Natural Born Sitter (2024, stainless steel, scaffolds, jesmonite)

erikT.jpgInstallation view. Photo: Tinni Ernsjöö Rappe

Erik Thörnqvist received the Maria Bonnier Dahlin Foundation Grant in 2024. His works were exhibited in a duo-exhibition at Bonniers Konsthall, together with the other 2024 grant recipient Anastasia Savinova.

By reshaping traditional objects, Erik Thörnqvist (b. 1994) gives them new symbolic meaning that express agency and freedom, beyond their original functions. Particularly interested in the role of ornamentation within modernism, he questions its place in designed environments and explores how these aesthetic expressions can create space for subversive interpretations and queer representation. Deliberately coded and ambiguous, Thörnqvist’s works resist easy interpretations and defy norms in a powerful way, engaging the viewer to confront social issues and creating new narratives where body and identity can be renegotiated and redefined.

Guest Jury for the Maria Bonnier Dahlin scholarship 2024 was Jacob Dahlgren and Fredrik Liew.

Jury's Motivation:

In Erik Thörnqvist's work, surfaces bend and warp, both literally and figuratively. Functional furniture, designed with the intent to support human bodies, stands up and walks—serving as a compelling testament to the idea that the absurd is inherent in the rational and only needs to be unleashed by a creative and open force that recognizes the seriousness within play. For some, modernism represented the ultimate form of a logical, structured, and normative order meant to aid and support humanity. But by whom, for whose body, and on whose terms? With a particular sensitivity to small details, Thörnqvist demonstrates a refinement in material and form compositions, which he combines with a conceptual rigor that firmly grounds his artistic expression, independent of descriptive or explanatory text.
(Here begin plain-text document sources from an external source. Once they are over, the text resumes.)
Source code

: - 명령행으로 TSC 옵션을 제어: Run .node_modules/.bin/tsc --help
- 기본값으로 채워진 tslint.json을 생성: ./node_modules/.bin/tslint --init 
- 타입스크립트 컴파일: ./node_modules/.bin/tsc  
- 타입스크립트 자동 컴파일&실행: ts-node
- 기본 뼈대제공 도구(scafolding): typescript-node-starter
Erik Thörnqvist (1994, Umeå, Sweden) lives and works in Stockholm, Sweden. Through sculpture and installation, Thörnqvist’s work delves into historical and fictional narratives to unearth how an idea takes a material form. The blurring of what is fixed or a collapse between fiction and fact is a point of departure in his practice. The work underscores this as a gradient of experiences and possibilities rather than polar opposites. Like taking a misstep or how the omission of narration leaves a space for something to be filled in.

Thörnqvist has previously exhibited at the 2020 Luleå Biennial Time on Earth, SOMA (Mexico City), Lunds Konsthall, Final Hot Desert (Salt Lake City), KIN Museum for Contemporary Art (Kiruna), Konstnärshuset, and Luleå Konsthall. 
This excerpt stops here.